▶ What is expected:
Set down each line of the records once more, precisely, and omit the pictures.

Dataset records:

>>>>>

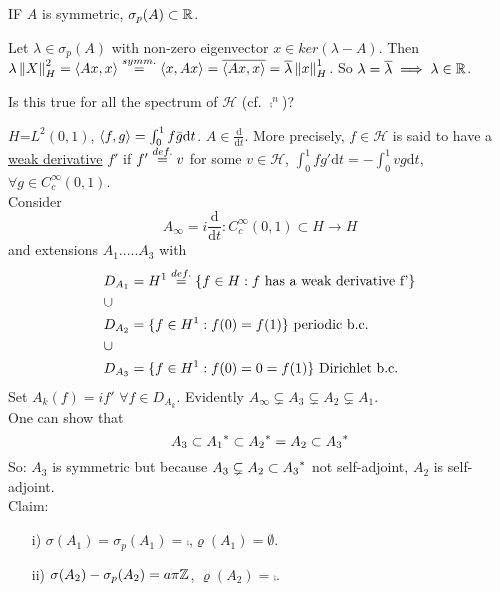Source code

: \begin{lemma}
	IF $A$ is symmetric, $\sigma_p(A)\subset\mathbb{R}$.
	\begin{pf}{}{}
		Let $\lambda\in\sigma_p(A)$ with non-zero eigenvector $x\in ker(\lambda-A)$. Then $\lambda\left\|{X}\right\|_H^2=\left<{Ax},{x}\right>\stackrel{symm.}{=}\left<{x},{Ax}\right>=\overline{\left<{Ax},{x}\right>}=\overline{\lambda}\left\|{x}\right\|_H^1$. So $\lambda=\overline{\lambda}\implies \lambda\in\mathbb{R}$.
	\end{pf}
\end{lemma}
Is this true for all the spectrum of $\mathcal{H}$ (cf. $\comp^n$)?
\begin{example}\nl
	$H$=$L^2(0,1)$, $\left<{f},{g}\right>=\int_0^1f\bar{g} \mathrm{d}t$. $A\in\frac{\mathrm{d}}{\mathrm{d}t}$. More precisely, $f\in\mathcal{H}$ is said to have a \underline{weak derivative} $f'$ if $f'\stackrel{def.}{=}{v}$ for some $v\in \mathcal{H}$, $\int_0^1 fg'\mathrm{d}t=-\int_0^1 vg\mathrm{d}t$, $\forall g\in C^\infty_c(0,1)$.\\
	Consider
	$$
		A_\infty =i\frac{\mathrm{d}}{\mathrm{d}t}:C^\infty_c(0,1)\subset H\to H
	$$
	and extensions $A_1$.....$A_3$ with
	\begin{equation}
		\begin{aligned}
			 & D_{A_1}=H^1\stackrel{def.}{=}\{f\in H: f \text{ has a weak derivative  f'}\} \\
			 & \cup                                                            \\
			 & D_{A_2}=\{f\in H^1:f(0)=f(1)\}\text{ periodic b.c.}             \\
			 & \cup                                                            \\
			 & D_{A_3}=\{f\in H^1: f(0)=0=f(1)\}\text{ Dirichlet b.c.}         \\
		\end{aligned}
	\end{equation}
	Set $A_k(f)=if'\,\,\forall f\in D_{A_k}$. Evidently $ A_\infty\subsetneq A_3\subsetneq A_2 \subsetneq A_1$.\\
	One can show that
	$$
		A_3\subset{A_1}^*\subset{A_2}^*=A_2\subset{A_3}^*
	$$
	So: $A_3$ is symmetric but because $A_3\subsetneq A_2\subset {A_3}^*$ not self-adjoint, $A_2$ is self-adjoint.\\
	Claim:
	\begin{itemize}
		\item [i)] $\sigma(A_1)=\sigma_p(A_1)=\comp$,$ \varrho(A_1)=\emptyset$.
		\item [ii)] $\sigma(A_2)-\sigma_p(A_2)=a\pi\mathbb{Z}$, $\varrho(A_2)=\comp$.

\end{itemize}
\end{example}
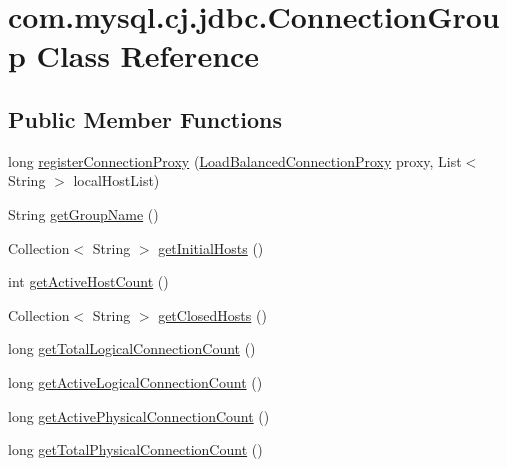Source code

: \hypertarget{classcom_1_1mysql_1_1cj_1_1jdbc_1_1_connection_group}{}\section{com.\+mysql.\+cj.\+jdbc.\+Connection\+Group Class Reference}
\label{classcom_1_1mysql_1_1cj_1_1jdbc_1_1_connection_group}
\subsection*{Public Member Functions}
\begin{DoxyCompactItemize}
\item 
long \mbox{\hyperlink{classcom_1_1mysql_1_1cj_1_1jdbc_1_1_connection_group_a00ef74169d8d33fcfd16c0e1ec710050}{register\+Connection\+Proxy}} (\mbox{\hyperlink{classcom_1_1mysql_1_1cj_1_1jdbc_1_1ha_1_1_load_balanced_connection_proxy}{Load\+Balanced\+Connection\+Proxy}} proxy, List$<$ String $>$ local\+Host\+List)
\item 
String \mbox{\hyperlink{classcom_1_1mysql_1_1cj_1_1jdbc_1_1_connection_group_ad33eec800f439c1b43d4d6f169601113}{get\+Group\+Name}} ()
\item 
Collection$<$ String $>$ \mbox{\hyperlink{classcom_1_1mysql_1_1cj_1_1jdbc_1_1_connection_group_a24a09f1c98e51cae302c5d89aa07a906}{get\+Initial\+Hosts}} ()
\item 
int \mbox{\hyperlink{classcom_1_1mysql_1_1cj_1_1jdbc_1_1_connection_group_ada9879a96ae8b6ab62909c36c6ec4c0e}{get\+Active\+Host\+Count}} ()
\item 
Collection$<$ String $>$ \mbox{\hyperlink{classcom_1_1mysql_1_1cj_1_1jdbc_1_1_connection_group_a550b8887e3871ddc0fa80085a8afe587}{get\+Closed\+Hosts}} ()
\item 
long \mbox{\hyperlink{classcom_1_1mysql_1_1cj_1_1jdbc_1_1_connection_group_a5ba84e80b4fe2df7a8d4bb28fa031faa}{get\+Total\+Logical\+Connection\+Count}} ()
\item 
long \mbox{\hyperlink{classcom_1_1mysql_1_1cj_1_1jdbc_1_1_connection_group_a6c1b7d93c51de858b6d4077b8c713623}{get\+Active\+Logical\+Connection\+Count}} ()
\item 
long \mbox{\hyperlink{classcom_1_1mysql_1_1cj_1_1jdbc_1_1_connection_group_aac9a017ad36cd01dbd3dbcb0f69ee84d}{get\+Active\+Physical\+Connection\+Count}} ()
\item 
long \mbox{\hyperlink{classcom_1_1mysql_1_1cj_1_1jdbc_1_1_connection_group_a86aa431aec7b581a40ea1a05fa3be09b}{get\+Total\+Physical\+Connection\+Count}} ()

\end{DoxyCompactItemize}
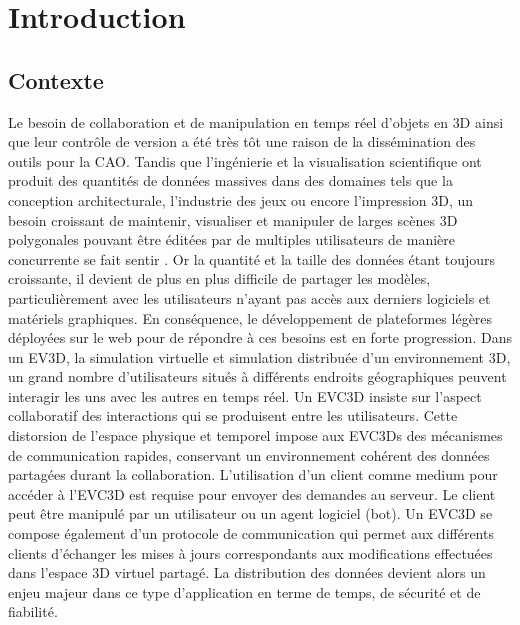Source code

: \chapter{Introduction}
\chaptertable
\section{Contexte}
Le besoin de collaboration et de manipulation en temps réel d'objets en \gls{3D} 
ainsi que leur contrôle de version a été très tôt une raison de la dissémination des 
outils pour la \gls{CAO}. Tandis que l'ingénierie et la visualisation scientifique ont 
produit des quantités de données massives dans des domaines tels que la 
conception architecturale, l'industrie des jeux ou encore l'impression \gls{3D}, un 
besoin croissant de maintenir, visualiser et manipuler de larges scènes \gls{3D} 
polygonales pouvant être éditées par de multiples utilisateurs de manière 
concurrente se fait sentir \cite{Chandrasegaran2013,Wu2014}. Or la quantité et la taille des données 
étant toujours croissante, il devient de plus en plus difficile de partager les 
modèles, particulièrement avec les utilisateurs n'ayant pas accès aux derniers 
logiciels et matériels graphiques. En conséquence,
le développement de plateformes légères déployées sur le web pour de répondre à ces 
besoins est en forte progression. 
Dans un \gls{EV3D}, la simulation virtuelle et simulation distribuée d'un environnement 3D, un grand nombre d'utilisateurs situés à différents endroits géographiques peuvent 
interagir les uns avec les autres en temps réel. Un \gls{EVC3D} insiste sur l'aspect collaboratif des interactions qui se produisent entre les utilisateurs.
Cette distorsion de l'espace physique et temporel impose aux \glspl{EVC3D} des 
mécanismes de communication rapides, conservant un environnement cohérent
des données partagées durant la collaboration. 
L'utilisation d'un client comme medium pour 
accéder à l'\gls{EVC3D} est requise pour envoyer des demandes au serveur. Le 
client peut être manipulé par un utilisateur ou un agent logiciel (bot).
Un \gls{EVC3D} se compose également d'un protocole de communication qui 
permet aux différents clients d'échanger les mises à jours correspondants aux 
modifications effectuées dans l'espace 3D virtuel partagé. La distribution des 
données devient alors un enjeu majeur dans ce type d'application en terme de 
temps, de sécurité et de fiabilité.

<<<<<

▶ Response area:
Source code

: \begin{lemma}
	IF $A$ is symmetric, $\sigma_p(A)\subset\mathbb{R}$.
	\begin{pf}{}{}
		Let $\lambda\in\sigma_p(A)$ with non-zero eigenvector $x\in ker(\lambda-A)$. Then $\lambda\left\|{X}\right\|_H^2=\left<{Ax},{x}\right>\stackrel{symm.}{=}\left<{x},{Ax}\right>=\overline{\left<{Ax},{x}\right>}=\overline{\lambda}\left\|{x}\right\|_H^1$. So $\lambda=\overline{\lambda}\implies \lambda\in\mathbb{R}$.
	\end{pf}
\end{lemma}
Is this true for all the spectrum of $\mathcal{H}$ (cf. $\comp^n$)?
\begin{example}\nl
	$H$=$L^2(0,1)$, $\left<{f},{g}\right>=\int_0^1f\bar{g} \mathrm{d}t$. $A\in\frac{\mathrm{d}}{\mathrm{d}t}$. More precisely, $f\in\mathcal{H}$ is said to have a \underline{weak derivative} $f'$ if $f'\stackrel{def.}{=}{v}$ for some $v\in \mathcal{H}$, $\int_0^1 fg'\mathrm{d}t=-\int_0^1 vg\mathrm{d}t$, $\forall g\in C^\infty_c(0,1)$.\\
	Consider
	$$
		A_\infty =i\frac{\mathrm{d}}{\mathrm{d}t}:C^\infty_c(0,1)\subset H\to H
	$$
	and extensions $A_1$.....$A_3$ with
	\begin{equation}
		\begin{aligned}
			 & D_{A_1}=H^1\stackrel{def.}{=}\{f\in H: f \text{ has a weak derivative  f'}\} \\
			 & \cup                                                            \\
			 & D_{A_2}=\{f\in H^1:f(0)=f(1)\}\text{ periodic b.c.}             \\
			 & \cup                                                            \\
			 & D_{A_3}=\{f\in H^1: f(0)=0=f(1)\}\text{ Dirichlet b.c.}         \\
		\end{aligned}
	\end{equation}
	Set $A_k(f)=if'\,\,\forall f\in D_{A_k}$. Evidently $ A_\infty\subsetneq A_3\subsetneq A_2 \subsetneq A_1$.\\
	One can show that
	$$
		A_3\subset{A_1}^*\subset{A_2}^*=A_2\subset{A_3}^*
	$$
	So: $A_3$ is symmetric but because $A_3\subsetneq A_2\subset {A_3}^*$ not self-adjoint, $A_2$ is self-adjoint.\\
	Claim:
	\begin{itemize}
		\item [i)] $\sigma(A_1)=\sigma_p(A_1)=\comp$,$ \varrho(A_1)=\emptyset$.
		\item [ii)] $\sigma(A_2)-\sigma_p(A_2)=a\pi\mathbb{Z}$, $\varrho(A_2)=\comp$.

\end{itemize}
\end{example}
Source code

: \hypertarget{classcom_1_1mysql_1_1cj_1_1jdbc_1_1_connection_group}{}\section{com.\+mysql.\+cj.\+jdbc.\+Connection\+Group Class Reference}
\label{classcom_1_1mysql_1_1cj_1_1jdbc_1_1_connection_group}
\subsection*{Public Member Functions}
\begin{DoxyCompactItemize}
\item 
long \mbox{\hyperlink{classcom_1_1mysql_1_1cj_1_1jdbc_1_1_connection_group_a00ef74169d8d33fcfd16c0e1ec710050}{register\+Connection\+Proxy}} (\mbox{\hyperlink{classcom_1_1mysql_1_1cj_1_1jdbc_1_1ha_1_1_load_balanced_connection_proxy}{Load\+Balanced\+Connection\+Proxy}} proxy, List$<$ String $>$ local\+Host\+List)
\item 
String \mbox{\hyperlink{classcom_1_1mysql_1_1cj_1_1jdbc_1_1_connection_group_ad33eec800f439c1b43d4d6f169601113}{get\+Group\+Name}} ()
\item 
Collection$<$ String $>$ \mbox{\hyperlink{classcom_1_1mysql_1_1cj_1_1jdbc_1_1_connection_group_a24a09f1c98e51cae302c5d89aa07a906}{get\+Initial\+Hosts}} ()
\item 
int \mbox{\hyperlink{classcom_1_1mysql_1_1cj_1_1jdbc_1_1_connection_group_ada9879a96ae8b6ab62909c36c6ec4c0e}{get\+Active\+Host\+Count}} ()
\item 
Collection$<$ String $>$ \mbox{\hyperlink{classcom_1_1mysql_1_1cj_1_1jdbc_1_1_connection_group_a550b8887e3871ddc0fa80085a8afe587}{get\+Closed\+Hosts}} ()
\item 
long \mbox{\hyperlink{classcom_1_1mysql_1_1cj_1_1jdbc_1_1_connection_group_a5ba84e80b4fe2df7a8d4bb28fa031faa}{get\+Total\+Logical\+Connection\+Count}} ()
\item 
long \mbox{\hyperlink{classcom_1_1mysql_1_1cj_1_1jdbc_1_1_connection_group_a6c1b7d93c51de858b6d4077b8c713623}{get\+Active\+Logical\+Connection\+Count}} ()
\item 
long \mbox{\hyperlink{classcom_1_1mysql_1_1cj_1_1jdbc_1_1_connection_group_aac9a017ad36cd01dbd3dbcb0f69ee84d}{get\+Active\+Physical\+Connection\+Count}} ()
\item 
long \mbox{\hyperlink{classcom_1_1mysql_1_1cj_1_1jdbc_1_1_connection_group_a86aa431aec7b581a40ea1a05fa3be09b}{get\+Total\+Physical\+Connection\+Count}} ()

\end{DoxyCompactItemize}
Source code

: \chapter{Introduction}
\chaptertable
\section{Contexte}
Le besoin de collaboration et de manipulation en temps réel d'objets en \gls{3D} 
ainsi que leur contrôle de version a été très tôt une raison de la dissémination des 
outils pour la \gls{CAO}. Tandis que l'ingénierie et la visualisation scientifique ont 
produit des quantités de données massives dans des domaines tels que la 
conception architecturale, l'industrie des jeux ou encore l'impression \gls{3D}, un 
besoin croissant de maintenir, visualiser et manipuler de larges scènes \gls{3D} 
polygonales pouvant être éditées par de multiples utilisateurs de manière 
concurrente se fait sentir \cite{Chandrasegaran2013,Wu2014}. Or la quantité et la taille des données 
étant toujours croissante, il devient de plus en plus difficile de partager les 
modèles, particulièrement avec les utilisateurs n'ayant pas accès aux derniers 
logiciels et matériels graphiques. En conséquence,
le développement de plateformes légères déployées sur le web pour de répondre à ces 
besoins est en forte progression. 
Dans un \gls{EV3D}, la simulation virtuelle et simulation distribuée d'un environnement 3D, un grand nombre d'utilisateurs situés à différents endroits géographiques peuvent 
interagir les uns avec les autres en temps réel. Un \gls{EVC3D} insiste sur l'aspect collaboratif des interactions qui se produisent entre les utilisateurs.
Cette distorsion de l'espace physique et temporel impose aux \glspl{EVC3D} des 
mécanismes de communication rapides, conservant un environnement cohérent
des données partagées durant la collaboration. 
L'utilisation d'un client comme medium pour 
accéder à l'\gls{EVC3D} est requise pour envoyer des demandes au serveur. Le 
client peut être manipulé par un utilisateur ou un agent logiciel (bot).
Un \gls{EVC3D} se compose également d'un protocole de communication qui 
permet aux différents clients d'échanger les mises à jours correspondants aux 
modifications effectuées dans l'espace 3D virtuel partagé. La distribution des 
données devient alors un enjeu majeur dans ce type d'application en terme de 
temps, de sécurité et de fiabilité.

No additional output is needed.